「LLVM 3.9」リリース

 オープンソースのコンパイラスタックを開発するLLVM Projectは9月2日、最新版となる「LLVM 3.9」を公開した。ThinLTOのサポートなど多数の機能強化が加わった。

 3月に公開した「LLVM 3.8」に続く最新版。Linuxディストリビューターの多くが、libstdc+におけるC++11の非互換性を回避するためにGCC ABIを導入しており、これがClangなどのコンパイラの互換性問題につながっているとし、これに対する修正パッチが適用された。ただしすべてのバグを修正するものではなく、後方互換性もないとしている。

 また、LLVMContextでランタイムチェックが加わった。この機能は、CPU/メモリをできるだけ保存したいクライアントによるリリースビルド向けとしている。C API以外ではグローバルコンテキストが利用できなくなったほか、C APIの関数も整理された。ビルド関連ではCMakeを優先させるため、autoconfビルドシステムが削除された。LLVM 3.9ではCMake 3.4.3以上が必要となる。

 リンク時に最適化を行う「LTO」機能では、スケーラブルかつインクリメンタルに最適化を行える「ThinLTO」がサポートされた。コンパイルまたはリンク時に「-flto=thin」オプションを指定することで利用できる。
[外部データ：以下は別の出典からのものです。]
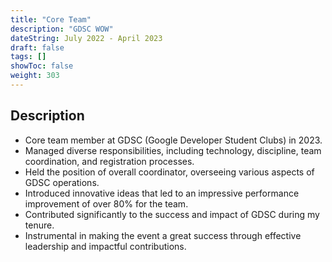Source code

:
 ```yaml
---
title: "Core Team"
description: "GDSC WOW"
dateString: July 2022 - April 2023
draft: false
tags: []
showToc: false
weight: 303
--- 
```


## Description

- Core team member at GDSC (Google Developer Student Clubs) in 2023.
- Managed diverse responsibilities, including technology, discipline, team coordination, and registration processes.
- Held the position of overall coordinator, overseeing various aspects of GDSC operations.
- Introduced innovative ideas that led to an impressive performance improvement of over 80% for the team.
- Contributed significantly to the success and impact of GDSC during my tenure.
- Instrumental in making the event a great success through effective leadership and impactful contributions.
また、IPO(Interprecedual optimization、プロシージャ間最適化)モデルも変更されている。

 ARM、MIPS、PowerPC、x86、AMDGPUなど各ターゲット向けにも強化が加わった。たとえばARMでは、AArch64バックエンドでハードウェアサポートが加わったほか、TargetParserを利用するなどの変更が加わっている。ARMとMIPSで、リンカーのLLDやLLBDが強化されている。

 このほか多数のバグも修正されている。